On October 28th, “Loved By God” shared her testimony here at the blog. She has been chronicling the journey she began over 180 days ago. Today, she gives us a glimpse into a pivotal experience on “Day 40.”
On the 40th day of my restoration, I read the chapter in the Thin Within book that asked me to recall a significant event. Clearly, the most significant event of my life was the day my family emigrated from Cuba.
I was 11 years old. My sister was born with a heart defect that could literally end her life in a heartbeat. Cuba did not have the technology to fix it and we were offered Russia immediately, or wait for a visa to the U.S. My parents chose the U.S.
Now Cuba is a communist country, enjoying a totally dysfunctional relationship with the U.S. When we said, “We want to go there” we became enemies of the State. We lost our citizenship rights, including the right to work and go to school. My dad was a carpenter and he would go into the country and get paid in food for building or fixing things. My mom could no longer work as a nurse, but she was very resourceful and would sew or do odd jobs for cash, whenever she could.
Food was scarce, but it wasn’t just the food. Between caring for my sister and navigating hardships, love and attention were in pretty short supply, too. Except for my brother. Of us four kids, he was the oldest and I was the youngest. And He loved me–lavishly and unconditionally.
And then we got “The Telegram.” We had waited five years for that moment. We literally kept a suitcase packed at all times because when The Telegram arrived we had to be ready to go. We could take what we were wearing and a change of clothes. Everything else we owned would become property of the State.
In those five years of waiting we all got older, including my brother. In fact, he had turned 17—past military age for young, Cuban boys. He would not be allowed to leave the country with us.
I wept bitterly as I looked through the back window of the taxi that would take us to the train that would take us to the plane that would separate me from my brother. And there he stood, waving goodbye. I did not know this consciously until God revealed it to me on day 40 of my journey. But that day so long ago, when I finally stopped crying, I closed my heart to love. At the same time, I embraced an incredible burden of guilt for abandoning him. From then on, anything I had was something he didn’t have. And my soul was tied to him.
I have always been ready to give love and support to others, but have held back that part of myself that makes me vulnerable. As I came to know the Lord, I knew Him in my head, but could not feel Him in my heart. I believed that God is love, but I struggled with the concept in the coldness of my heart. I really believed that God blessed my family because my husband and my daughter were worthy of His love… but not me. I caught glimpses of His care, but it always seemed to slip right through my fingers. As a “mature” Christian, I counseled others and they embraced these truths and found victory, which only seemed to reinforce my conviction that there was something really wrong with me.
God shone His light on all this on Day 40 of my journey. (I have to tell you, I was nothing but tears and snot that day.) He applied His love to my wounds, and released me from my self-imposed bondage. Then he showed me that He does love me, and for the first time ever, I believed Him.
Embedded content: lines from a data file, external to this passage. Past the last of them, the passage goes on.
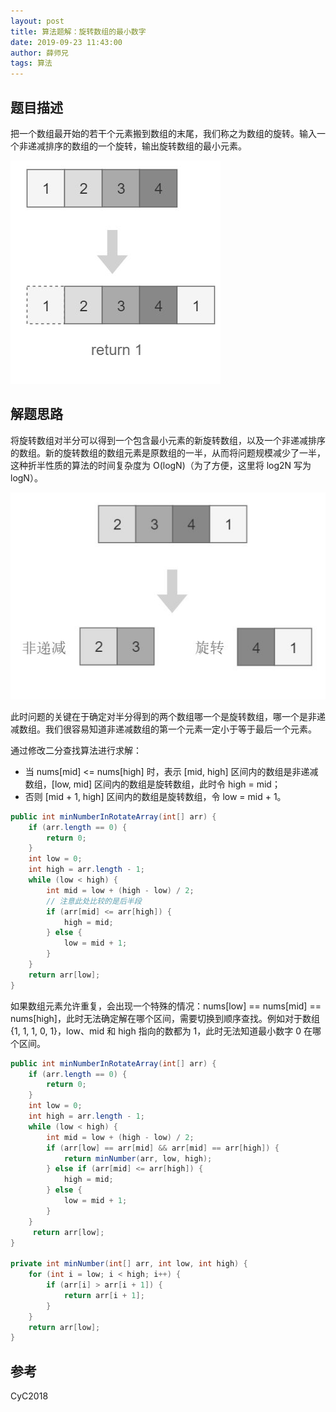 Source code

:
 ```yaml
---
layout: post
title: 算法题解：旋转数组的最小数字
date: 2019-09-23 11:43:00
author: 薛师兄
tags: 算法
---
```

## 题目描述

把一个数组最开始的若干个元素搬到数组的末尾，我们称之为数组的旋转。输入一个非递减排序的数组的一个旋转，输出旋转数组的最小元素。

![](./20190923算法题解旋转数组的最小数字/1136672-20190923120306835-848118588.png)

## 解题思路

将旋转数组对半分可以得到一个包含最小元素的新旋转数组，以及一个非递减排序的数组。新的旋转数组的数组元素是原数组的一半，从而将问题规模减少了一半，这种折半性质的算法的时间复杂度为 O(logN)（为了方便，这里将 log2N 写为 logN）。

![](./20190923算法题解旋转数组的最小数字/1136672-20190923120322039-1689376065.png)

此时问题的关键在于确定对半分得到的两个数组哪一个是旋转数组，哪一个是非递减数组。我们很容易知道非递减数组的第一个元素一定小于等于最后一个元素。

通过修改二分查找算法进行求解：

- 当 nums[mid] <= nums[high] 时，表示 [mid, high] 区间内的数组是非递减数组，[low, mid] 区间内的数组是旋转数组，此时令 high = mid；
- 否则 [mid + 1, high] 区间内的数组是旋转数组，令 low = mid + 1。

```java
public int minNumberInRotateArray(int[] arr) {
    if (arr.length == 0) {
        return 0;
    }
    int low = 0;
    int high = arr.length - 1;
    while (low < high) {
        int mid = low + (high - low) / 2;
        // 注意此处比较的是后半段
        if (arr[mid] <= arr[high]) { 
            high = mid;
        } else {
            low = mid + 1;
        }
    }
    return arr[low];
}
```

如果数组元素允许重复，会出现一个特殊的情况：nums[low] == nums[mid] == nums[high]，此时无法确定解在哪个区间，需要切换到顺序查找。例如对于数组 {1, 1, 1, 0, 1}，low、mid 和 high 指向的数都为 1，此时无法知道最小数字 0 在哪个区间。

```java
public int minNumberInRotateArray(int[] arr) {
    if (arr.length == 0) {
        return 0;
    }
    int low = 0;
    int high = arr.length - 1;
    while (low < high) {
        int mid = low + (high - low) / 2;
        if (arr[low] == arr[mid] && arr[mid] == arr[high]) {
            return minNumber(arr, low, high);
        } else if (arr[mid] <= arr[high]) {
            high = mid;
        } else {
            low = mid + 1;
        }
    }
     return arr[low];
}

private int minNumber(int[] arr, int low, int high) {
    for (int i = low; i < high; i++) {
        if (arr[i] > arr[i + 1]) {
            return arr[i + 1];
        }
    }
    return arr[low];
}
```

## 参考

CyC2018
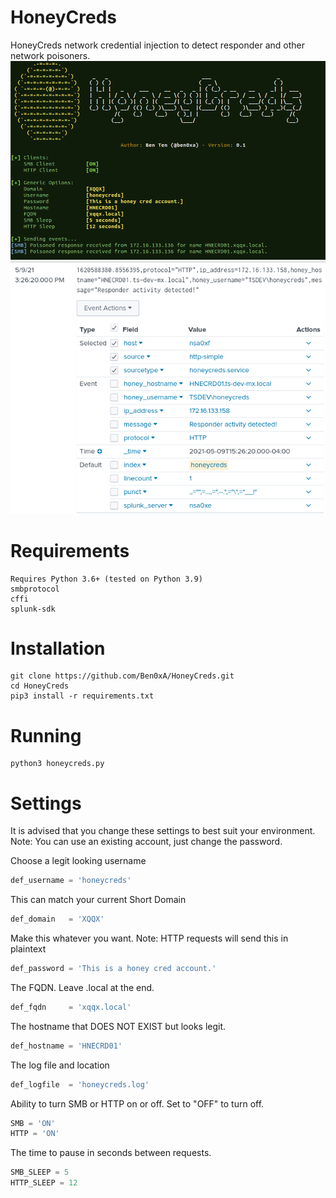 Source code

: # HoneyCreds
HoneyCreds network credential injection to detect responder and other network poisoners.
![HoneyCreds Screenshot](/honeycreds_screenshot.png?raw=true "HoneyCreds Screenshot")
![HoneyCreds Splunk Detection](/splunk_detection.png?raw=true "HoneyCreds Splunk Detection")

# Requirements
```
Requires Python 3.6+ (tested on Python 3.9)
smbprotocol
cffi
splunk-sdk
```

# Installation
```
git clone https://github.com/Ben0xA/HoneyCreds.git
cd HoneyCreds
pip3 install -r requirements.txt
```

# Running
```
python3 honeycreds.py
```

# Settings
It is advised that you change these settings to best suit your environment. Note: You can use an existing account, just change the password.

Choose a legit looking username
```python
def_username = 'honeycreds' 
```

This can match your current Short Domain
```python
def_domain   = 'XQQX'
```

Make this whatever you want. Note: HTTP requests will send this in plaintext
```python
def_password = 'This is a honey cred account.'
```

The FQDN. Leave .local at the end.
```python
def_fqdn     = 'xqqx.local'
```

The hostname that DOES NOT EXIST but looks legit.
```python
def_hostname = 'HNECRD01'
```

The log file and location
```python
def_logfile  = 'honeycreds.log'
```

Ability to turn SMB or HTTP on or off. Set to "OFF" to turn off.
```python
SMB = 'ON'
HTTP = 'ON'
```
The time to pause in seconds between requests.
```python
SMB_SLEEP = 5
HTTP_SLEEP = 12
```
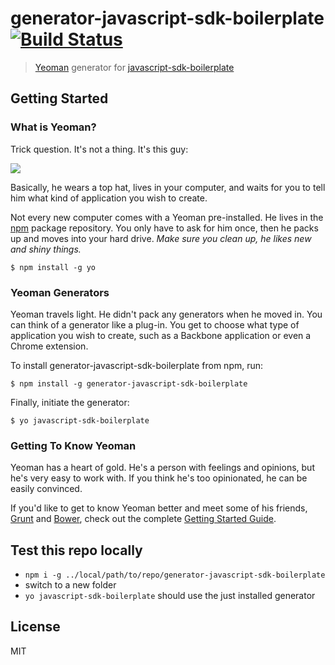 # generator-javascript-sdk-boilerplate [![Build Status](https://secure.travis-ci.org/monbro/generator-javascript-sdk-boilerplate.png?branch=master)](https://travis-ci.org/monbro/generator-javascript-sdk-boilerplate)

> [Yeoman](http://yeoman.io) generator for [javascript-sdk-boilerplate](https://github.com/monbro/javascript-sdk-boilerplate)

## Getting Started

### What is Yeoman?

Trick question. It's not a thing. It's this guy:

![](http://i.imgur.com/JHaAlBJ.png)

Basically, he wears a top hat, lives in your computer, and waits for you to tell him what kind of application you wish to create.

Not every new computer comes with a Yeoman pre-installed. He lives in the [npm](https://npmjs.org) package repository. You only have to ask for him once, then he packs up and moves into your hard drive. *Make sure you clean up, he likes new and shiny things.*

```
$ npm install -g yo
```

### Yeoman Generators

Yeoman travels light. He didn't pack any generators when he moved in. You can think of a generator like a plug-in. You get to choose what type of application you wish to create, such as a Backbone application or even a Chrome extension.

To install generator-javascript-sdk-boilerplate from npm, run:

```
$ npm install -g generator-javascript-sdk-boilerplate
```

Finally, initiate the generator:

```
$ yo javascript-sdk-boilerplate
```

### Getting To Know Yeoman

Yeoman has a heart of gold. He's a person with feelings and opinions, but he's very easy to work with. If you think he's too opinionated, he can be easily convinced.

If you'd like to get to know Yeoman better and meet some of his friends, [Grunt](http://gruntjs.com) and [Bower](http://bower.io), check out the complete [Getting Started Guide](https://github.com/yeoman/yeoman/wiki/Getting-Started).

## Test this repo locally

* ```npm i -g ../local/path/to/repo/generator-javascript-sdk-boilerplate```
* switch to a new folder
* ```yo javascript-sdk-boilerplate``` should use the just installed generator

## License

MIT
Not only did I believe Him, but I opened my heart and gave him permission to love me. So today I glory in the realization that I, ME, am loved by God. Really! This is HUGE!
My brother joined us in the U.S. 10 years later, at age 27, and went to be with the Lord about ten years ago. He was a humble, loving man with a servant heart. He touched many lives. By American standards he could be considered a failure, but in the eyes of the Spirit he was a rich man.
God showed me that all along it had been His responsibility to take care of my brother through the trauma and pain he endured being separated from the family. My Heavenly Daddy released me from that burden and comforted me with Psalm 73:23-24. He told me through His Word that He had always been right there beside my brother… He had held him by his right hand… He had guided him with His counsel… then He took him with honor into glory.
He took care of my brother in ways that I never could, and He reached out and drew me to Himself. I am no longer a shell… His love beats in my heart. How cool is that?!!